Mengutip teori kelekatan dari Bowlby, Mia mengatakan ketiadaan hubungan emosional yang aman dengan orangtua atau pengasuh utama dapat membuat anak kesulitan mengelola emosi.
Dalam banyak kasus, perilaku negatif menjadi cara anak "berteriak", tanda untuk mengekspresikan kebutuhan yang tidak terpenuhi.
"Jika kondisi ini hanya direspons dengan pendekatan militeristik seperti push-up, baris-berbaris, atau kegiatan fisik lainnya, bukan hanya perubahan perilaku yang tidak tercapai secara berkelanjutan, tetapi juga muncul risiko menambah luka psikologis yang tersembunyi," katanya.
Mia turut mengungkap teori pembelajaran sosial dari Bandura. Teori ini menggarisbawahi bahwa anak belajar melalui pengamatan dan peniruan terhadap figur di sekitarnya. Jika ia tumbuh di lingkungan yang sarat kekerasan atau ketegangan emosional, pola itulah yang cenderung direproduksi.

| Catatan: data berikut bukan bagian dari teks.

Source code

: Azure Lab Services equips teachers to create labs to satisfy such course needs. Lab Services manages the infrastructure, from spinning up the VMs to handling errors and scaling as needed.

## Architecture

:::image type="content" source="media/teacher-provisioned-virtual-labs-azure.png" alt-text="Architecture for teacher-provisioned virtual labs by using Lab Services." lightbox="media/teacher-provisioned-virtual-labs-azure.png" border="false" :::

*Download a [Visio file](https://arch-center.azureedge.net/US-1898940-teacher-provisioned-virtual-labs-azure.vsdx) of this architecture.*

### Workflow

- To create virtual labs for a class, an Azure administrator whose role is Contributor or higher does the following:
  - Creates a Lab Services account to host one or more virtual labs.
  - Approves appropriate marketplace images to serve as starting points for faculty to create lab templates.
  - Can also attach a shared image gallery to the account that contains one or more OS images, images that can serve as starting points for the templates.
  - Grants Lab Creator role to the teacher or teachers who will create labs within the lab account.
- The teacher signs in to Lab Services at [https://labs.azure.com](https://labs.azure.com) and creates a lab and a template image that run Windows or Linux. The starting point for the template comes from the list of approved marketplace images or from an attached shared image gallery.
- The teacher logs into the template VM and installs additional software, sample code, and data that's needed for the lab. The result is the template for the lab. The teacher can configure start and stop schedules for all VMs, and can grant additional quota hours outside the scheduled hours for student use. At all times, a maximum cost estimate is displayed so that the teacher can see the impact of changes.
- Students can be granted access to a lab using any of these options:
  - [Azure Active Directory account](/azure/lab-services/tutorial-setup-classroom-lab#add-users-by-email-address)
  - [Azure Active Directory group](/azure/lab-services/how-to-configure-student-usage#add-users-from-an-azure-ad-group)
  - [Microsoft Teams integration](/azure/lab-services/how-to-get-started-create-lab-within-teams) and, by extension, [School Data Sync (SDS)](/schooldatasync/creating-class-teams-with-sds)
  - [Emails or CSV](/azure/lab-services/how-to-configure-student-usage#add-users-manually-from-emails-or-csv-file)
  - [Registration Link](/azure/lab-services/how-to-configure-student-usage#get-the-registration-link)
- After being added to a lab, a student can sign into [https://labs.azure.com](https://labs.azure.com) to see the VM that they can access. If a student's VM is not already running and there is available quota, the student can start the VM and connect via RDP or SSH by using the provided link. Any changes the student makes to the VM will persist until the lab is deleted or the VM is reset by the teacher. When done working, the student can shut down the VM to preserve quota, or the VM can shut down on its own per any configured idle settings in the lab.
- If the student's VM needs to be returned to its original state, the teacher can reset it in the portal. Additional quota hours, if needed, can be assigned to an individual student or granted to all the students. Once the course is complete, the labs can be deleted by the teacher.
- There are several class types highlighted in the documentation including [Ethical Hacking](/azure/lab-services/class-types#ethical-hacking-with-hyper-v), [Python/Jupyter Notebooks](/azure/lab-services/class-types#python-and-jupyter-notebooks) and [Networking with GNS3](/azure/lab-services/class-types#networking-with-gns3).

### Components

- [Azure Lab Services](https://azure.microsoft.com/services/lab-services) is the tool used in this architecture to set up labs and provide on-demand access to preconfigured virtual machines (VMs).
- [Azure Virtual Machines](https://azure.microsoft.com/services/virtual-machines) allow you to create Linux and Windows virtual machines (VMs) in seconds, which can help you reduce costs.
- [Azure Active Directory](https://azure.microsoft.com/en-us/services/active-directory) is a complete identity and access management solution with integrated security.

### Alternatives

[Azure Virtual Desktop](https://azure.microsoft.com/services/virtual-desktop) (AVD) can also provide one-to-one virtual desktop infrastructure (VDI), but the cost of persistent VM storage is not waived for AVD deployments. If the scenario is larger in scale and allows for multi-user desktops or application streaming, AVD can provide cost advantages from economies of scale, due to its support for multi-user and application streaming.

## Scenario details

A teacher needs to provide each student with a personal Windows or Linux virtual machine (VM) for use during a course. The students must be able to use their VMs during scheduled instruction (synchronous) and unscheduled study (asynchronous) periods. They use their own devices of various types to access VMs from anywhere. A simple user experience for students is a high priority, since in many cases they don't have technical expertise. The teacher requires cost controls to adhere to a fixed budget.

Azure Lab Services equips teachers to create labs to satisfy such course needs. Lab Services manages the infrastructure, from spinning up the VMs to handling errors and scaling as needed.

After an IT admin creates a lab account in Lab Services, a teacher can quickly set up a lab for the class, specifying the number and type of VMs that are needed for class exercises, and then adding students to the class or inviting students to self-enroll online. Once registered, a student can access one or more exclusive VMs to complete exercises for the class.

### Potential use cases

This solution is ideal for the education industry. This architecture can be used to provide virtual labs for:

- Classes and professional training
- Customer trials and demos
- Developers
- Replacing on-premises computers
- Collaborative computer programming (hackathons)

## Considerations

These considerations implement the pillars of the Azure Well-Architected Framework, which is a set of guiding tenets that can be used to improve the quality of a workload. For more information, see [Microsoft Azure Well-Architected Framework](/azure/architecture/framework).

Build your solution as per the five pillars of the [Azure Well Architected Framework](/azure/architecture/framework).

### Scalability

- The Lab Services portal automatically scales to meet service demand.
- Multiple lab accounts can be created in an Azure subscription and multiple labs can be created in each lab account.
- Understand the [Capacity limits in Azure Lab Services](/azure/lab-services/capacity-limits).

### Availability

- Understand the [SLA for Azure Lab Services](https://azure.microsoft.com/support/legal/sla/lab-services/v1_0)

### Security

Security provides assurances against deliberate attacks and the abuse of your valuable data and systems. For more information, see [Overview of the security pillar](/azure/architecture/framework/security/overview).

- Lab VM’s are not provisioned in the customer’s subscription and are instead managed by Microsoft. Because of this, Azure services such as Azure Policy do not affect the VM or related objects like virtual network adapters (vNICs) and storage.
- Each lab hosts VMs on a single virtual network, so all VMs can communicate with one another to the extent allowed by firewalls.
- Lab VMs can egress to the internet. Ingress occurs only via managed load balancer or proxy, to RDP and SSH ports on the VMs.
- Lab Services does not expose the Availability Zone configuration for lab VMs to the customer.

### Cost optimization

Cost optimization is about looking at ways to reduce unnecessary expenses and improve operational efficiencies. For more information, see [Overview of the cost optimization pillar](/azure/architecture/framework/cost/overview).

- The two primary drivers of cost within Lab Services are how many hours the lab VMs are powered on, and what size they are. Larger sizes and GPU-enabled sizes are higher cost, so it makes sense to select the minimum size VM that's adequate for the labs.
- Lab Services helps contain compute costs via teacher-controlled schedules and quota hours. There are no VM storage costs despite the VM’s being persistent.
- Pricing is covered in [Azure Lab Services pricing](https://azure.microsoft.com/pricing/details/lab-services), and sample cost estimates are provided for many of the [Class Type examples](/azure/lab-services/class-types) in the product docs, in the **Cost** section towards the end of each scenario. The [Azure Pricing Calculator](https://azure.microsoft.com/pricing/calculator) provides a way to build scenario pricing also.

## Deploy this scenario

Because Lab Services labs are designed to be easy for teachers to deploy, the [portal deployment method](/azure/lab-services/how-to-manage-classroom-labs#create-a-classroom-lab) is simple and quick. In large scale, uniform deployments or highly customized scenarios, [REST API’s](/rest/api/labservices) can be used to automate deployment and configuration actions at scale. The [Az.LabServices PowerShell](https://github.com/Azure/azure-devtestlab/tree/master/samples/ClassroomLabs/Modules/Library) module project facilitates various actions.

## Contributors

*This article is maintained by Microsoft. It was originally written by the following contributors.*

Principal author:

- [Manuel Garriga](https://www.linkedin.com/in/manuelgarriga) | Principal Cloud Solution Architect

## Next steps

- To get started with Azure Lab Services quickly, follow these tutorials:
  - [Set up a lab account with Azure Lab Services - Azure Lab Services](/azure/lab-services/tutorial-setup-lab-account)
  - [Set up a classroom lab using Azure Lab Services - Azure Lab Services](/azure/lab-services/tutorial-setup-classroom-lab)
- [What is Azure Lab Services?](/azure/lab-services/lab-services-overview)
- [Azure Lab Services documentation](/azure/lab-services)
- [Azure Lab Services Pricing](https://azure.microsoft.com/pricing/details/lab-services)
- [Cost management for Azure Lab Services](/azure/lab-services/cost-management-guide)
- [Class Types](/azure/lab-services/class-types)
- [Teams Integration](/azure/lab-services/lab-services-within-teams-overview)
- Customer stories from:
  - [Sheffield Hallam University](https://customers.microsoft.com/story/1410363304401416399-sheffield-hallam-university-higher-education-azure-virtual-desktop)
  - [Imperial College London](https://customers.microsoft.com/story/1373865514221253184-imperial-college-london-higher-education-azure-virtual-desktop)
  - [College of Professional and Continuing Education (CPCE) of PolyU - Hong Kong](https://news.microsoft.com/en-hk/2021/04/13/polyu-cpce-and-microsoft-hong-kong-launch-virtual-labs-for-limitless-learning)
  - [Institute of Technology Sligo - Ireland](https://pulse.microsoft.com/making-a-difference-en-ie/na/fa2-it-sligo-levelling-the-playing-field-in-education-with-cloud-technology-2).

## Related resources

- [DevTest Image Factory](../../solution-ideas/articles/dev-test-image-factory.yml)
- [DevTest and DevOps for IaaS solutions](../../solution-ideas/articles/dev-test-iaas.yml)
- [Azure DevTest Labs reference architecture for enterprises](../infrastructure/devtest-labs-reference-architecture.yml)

"Karena itu, anak tidak cukup diberi perintah, tetapi perlu disuguhkan contoh konkret tentang empati, komunikasi yang sehat, dan pengendalian emosi. Oleh karena itu, titik paling krusial yang tak boleh diabaikan dalam pembinaan anak adalah adalah peran dan tanggung jawab orangtua," ungkapnya.
Mia melanjutkan, ketika seorang anak dianggap 'nakal', sangat mungkin yang ia lakukan adalah cerminan dari pola asuh di rumah. Oleh karena itu, tegasnya, orang tua juga perlu dibina. Tidak cukup hanya membina anak di luar rumah jika pola pengasuhan dalam keluarga tetap tidak berubah.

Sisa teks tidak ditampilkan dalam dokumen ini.